近年、台湾に進出する日本企業や日台間の取引が増加するなか、租税協定を活用した税務負担の最適化と税務コンプライアンスの重要性が高まっています。もっとも、日本と台湾の間には正式な国交がないため、国家間で「租税条約」を締結することはできません。それに代わるものとして、公益財団法人日本台湾交流協会(日本側)と亜東関係協会(台湾側、現在の台湾日本関係協会)という民間機関の間で「所得に対する租税に関する二重課税の回避及び脱税の防止のための公益財団法人交流協会と亜東関係協会との間の取決め」(通称:「日台租税協定」)が締結され、2017年より適用が開始されています。

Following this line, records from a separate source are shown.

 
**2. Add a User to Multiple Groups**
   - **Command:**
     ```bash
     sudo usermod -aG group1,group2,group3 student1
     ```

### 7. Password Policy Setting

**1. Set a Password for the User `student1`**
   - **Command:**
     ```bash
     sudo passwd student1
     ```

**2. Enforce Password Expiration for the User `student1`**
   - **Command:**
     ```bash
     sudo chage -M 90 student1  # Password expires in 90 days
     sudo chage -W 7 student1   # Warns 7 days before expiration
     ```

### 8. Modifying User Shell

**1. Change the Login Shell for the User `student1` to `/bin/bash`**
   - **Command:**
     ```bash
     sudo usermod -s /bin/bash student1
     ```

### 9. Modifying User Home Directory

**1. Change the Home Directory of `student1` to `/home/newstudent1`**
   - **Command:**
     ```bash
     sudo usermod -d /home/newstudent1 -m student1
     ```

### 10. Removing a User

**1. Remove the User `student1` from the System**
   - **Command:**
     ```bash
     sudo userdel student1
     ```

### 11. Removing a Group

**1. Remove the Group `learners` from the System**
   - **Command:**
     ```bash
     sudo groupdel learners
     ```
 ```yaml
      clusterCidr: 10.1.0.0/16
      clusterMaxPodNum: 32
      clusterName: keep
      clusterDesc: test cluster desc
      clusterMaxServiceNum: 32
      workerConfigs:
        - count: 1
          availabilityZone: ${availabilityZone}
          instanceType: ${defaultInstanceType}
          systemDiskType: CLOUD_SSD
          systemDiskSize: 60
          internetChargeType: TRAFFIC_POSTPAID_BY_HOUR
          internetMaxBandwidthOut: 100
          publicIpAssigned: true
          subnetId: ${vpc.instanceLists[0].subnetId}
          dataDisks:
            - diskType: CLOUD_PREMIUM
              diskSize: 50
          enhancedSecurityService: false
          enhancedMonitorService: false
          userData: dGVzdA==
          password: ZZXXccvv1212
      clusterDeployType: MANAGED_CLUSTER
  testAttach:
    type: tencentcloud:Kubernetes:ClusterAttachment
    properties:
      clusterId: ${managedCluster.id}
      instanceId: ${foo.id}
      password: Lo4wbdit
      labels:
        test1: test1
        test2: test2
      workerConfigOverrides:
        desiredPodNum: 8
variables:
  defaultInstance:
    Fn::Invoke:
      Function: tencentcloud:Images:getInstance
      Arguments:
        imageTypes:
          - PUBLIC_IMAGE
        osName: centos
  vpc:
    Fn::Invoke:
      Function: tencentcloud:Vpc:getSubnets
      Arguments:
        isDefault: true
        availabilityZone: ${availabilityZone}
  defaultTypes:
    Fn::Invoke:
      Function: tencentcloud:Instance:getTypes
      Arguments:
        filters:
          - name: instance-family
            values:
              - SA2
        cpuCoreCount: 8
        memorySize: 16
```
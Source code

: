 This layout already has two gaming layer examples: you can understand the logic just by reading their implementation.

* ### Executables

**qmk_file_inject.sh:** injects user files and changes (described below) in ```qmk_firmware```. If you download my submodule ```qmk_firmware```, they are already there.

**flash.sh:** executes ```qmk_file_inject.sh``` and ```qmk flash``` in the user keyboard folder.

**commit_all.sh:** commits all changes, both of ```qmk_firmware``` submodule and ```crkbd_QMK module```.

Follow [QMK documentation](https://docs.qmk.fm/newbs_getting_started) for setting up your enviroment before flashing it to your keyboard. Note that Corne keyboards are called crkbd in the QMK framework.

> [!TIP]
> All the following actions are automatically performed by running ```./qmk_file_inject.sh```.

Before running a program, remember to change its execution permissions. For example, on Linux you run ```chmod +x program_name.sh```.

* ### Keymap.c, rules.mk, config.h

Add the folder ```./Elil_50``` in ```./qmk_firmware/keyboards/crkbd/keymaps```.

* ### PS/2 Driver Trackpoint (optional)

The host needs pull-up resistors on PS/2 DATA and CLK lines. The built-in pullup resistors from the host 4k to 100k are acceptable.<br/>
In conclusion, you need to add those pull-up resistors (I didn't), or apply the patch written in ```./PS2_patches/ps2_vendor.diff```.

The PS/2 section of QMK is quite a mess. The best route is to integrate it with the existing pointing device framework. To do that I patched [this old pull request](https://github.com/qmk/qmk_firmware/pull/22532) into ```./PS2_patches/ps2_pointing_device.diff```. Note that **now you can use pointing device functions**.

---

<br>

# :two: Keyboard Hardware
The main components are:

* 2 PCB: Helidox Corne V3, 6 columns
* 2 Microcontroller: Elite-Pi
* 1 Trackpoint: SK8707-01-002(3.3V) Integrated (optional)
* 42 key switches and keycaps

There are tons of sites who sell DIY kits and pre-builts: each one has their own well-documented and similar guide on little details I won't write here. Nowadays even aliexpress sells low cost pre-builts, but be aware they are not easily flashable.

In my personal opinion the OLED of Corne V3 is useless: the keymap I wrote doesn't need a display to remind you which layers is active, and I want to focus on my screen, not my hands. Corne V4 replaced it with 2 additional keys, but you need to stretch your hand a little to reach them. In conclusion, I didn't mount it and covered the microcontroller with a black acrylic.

この協定は、実質的に二国間の租税条約と同様の役割を果たします。適用要件を満たせば、「営利事業所得税の免除」(20%→0%)や「配当・ロイヤリティに対する源泉税率の大幅な引き下げ」(配当21%→10%、ロイヤリティ20%→10%)といったように、台湾での税負担を大きく軽減し、二重課税を回避することができます。本コラムでは、日本企業が台湾との取引で直面しやすい①「営利事業所得税(日本の法人税等に相当)」、②「配当」、③「ロイヤリティ(使用料)」の3つを取り上げ、それぞれの減免要件について解説します。
1.営利事業所得税(事業利得)
日本企業が台湾の顧客にサービスを提供し、台湾源泉の所得(事業利得)を得る場合、台湾所得税法第88条に基づき、原則として当該事業所得に対して20%の営利事業所得税(源泉税)が課されます。また、台湾内に固定営業場所や営業代理人がない場合には、原則として対価を支払う側(例:台湾の顧客)が源泉徴収義務を負います。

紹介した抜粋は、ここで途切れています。